Model Portfolio Explained: Model portfolios are emerging as a popular investment option among retail investors seeking structured and curated equity exposure, but experts caution that they may not be suitable for first-time investors without adequate market understanding.
What is a model portfolio?
Explaining the concept in a discussion on Zee Business, Kshitiz Mahajan, Managing Partner & CEO of Complete Circle Wealth, said a model portfolio is essentially a curated investment structure where stocks are selected, distributed, and executed in a systematic manner.
“There are different investment vehicles today—mutual funds, PMS, direct stocks, and newer structures like smallcases and model portfolios. A model portfolio is a curated basket, often theme-based such as mid-cap, small-cap, defence, energy or manufacturing,” Mahajan said.
He added that unlike mutual funds, where investors receive units based on net asset value (NAV), model portfolios involve direct ownership of stocks in the investor’s demat account. “When you subscribe, the execution happens in your demat account, and rebalancing updates are shared with investors,” he noted.
Mahajan further highlighted that ticket sizes make model portfolios more accessible compared to Portfolio Management Services (PMS), which typically require a minimum investment of Rs 50 lakh. “Model portfolios or smallcases can start from Rs 1 lakh or even Rs 5 lakh depending on the structure,” he said.
Who are model portfolios for?
Certified Financial Planner Poonam Rungta said model portfolios are not restricted to a specific investor category and can be accessed by anyone, but suitability depends on risk awareness.
“Model portfolios are not meant for one specific type of investor. Anyone can invest, but the structure must align with your financial goals and risk appetite,” Rungta said.
She added that younger investors are increasingly adopting such products due to their digital-first nature and ease of access. However, she cautioned that equity risks remain inherent. “The benefit comes from long-term discipline and compounding, but investors must understand volatility and stay invested,” she said.

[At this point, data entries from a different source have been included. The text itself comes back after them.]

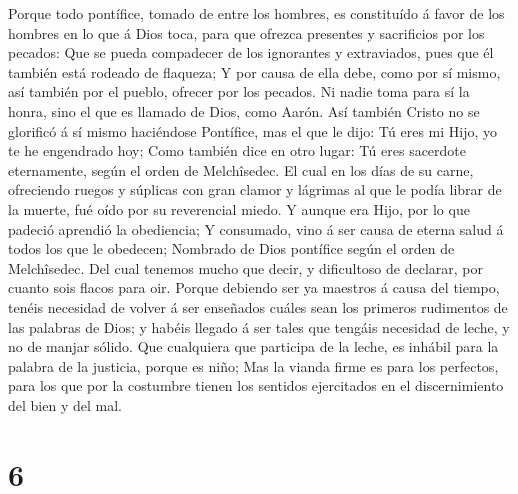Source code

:  Porque todo pontífice, tomado de entre los hombres, es
constituído á favor de los hombres en lo que á Dios toca, para que
ofrezca presentes y sacrificios por los pecados:  Que se
pueda compadecer de los ignorantes y extraviados, pues que él también
está rodeado de flaqueza;  Y por causa de ella debe, como
por sí mismo, así también por el pueblo, ofrecer por los pecados.
 Ni nadie toma para sí la honra, sino el que es llamado de
Dios, como Aarón.  Así también Cristo no se glorificó á sí
mismo haciéndose Pontífice, mas el que le dijo: Tú eres mi Hijo, yo te
he engendrado hoy;  Como también dice en otro lugar: Tú eres
sacerdote eternamente, según el orden de Melchîsedec.  El
cual en los días de su carne, ofreciendo ruegos y súplicas con gran
clamor y lágrimas al que le podía librar de la muerte, fué oído por su
reverencial miedo.  Y aunque era Hijo, por lo que padeció
aprendió la obediencia;  Y consumado, vino á ser causa de
eterna salud á todos los que le obedecen;  Nombrado de Dios
pontífice según el orden de Melchîsedec.  Del cual tenemos
mucho que decir, y dificultoso de declarar, por cuanto sois flacos para
oir.  Porque debiendo ser ya maestros á causa del tiempo,
tenéis necesidad de volver á ser enseñados cuáles sean los primeros
rudimentos de las palabras de Dios; y habéis llegado á ser tales que
tengáis necesidad de leche, y no de manjar sólido.  Que
cualquiera que participa de la leche, es inhábil para la palabra de la
justicia, porque es niño;  Mas la vianda firme es para los
perfectos, para los que por la costumbre tienen los sentidos ejercitados
en el discernimiento del bien y del mal.

\hypertarget{section-5}{%
\section{6}\label{section-5}}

Transparency vs tax implications
Experts noted that model portfolios offer higher transparency compared to mutual funds, as underlying stock holdings are visible in the investor’s demat account. However, they also come with tax implications during rebalancing.
“Whenever rebalancing happens, capital gains tax may apply because stocks are directly held by investors. This is a key factor to consider,” Rungta explained.
She also pointed out that frequent rebalancing could lead to repeated tax events, even though the cost structure may be lower compared to traditional fund management products.
Should beginners use model portfolios?
Despite growing popularity, experts advised against model portfolios for beginners.
“Personally, I would not recommend model portfolios for first-time investors,” Rangta said. “It is like sitting in a plane as a co-pilot—you need basic understanding of markets, volatility, and risk. Without that, investors may panic during market fluctuations and make poor decisions.”
She suggested that beginners should ideally start with mutual funds before moving to more complex equity strategies.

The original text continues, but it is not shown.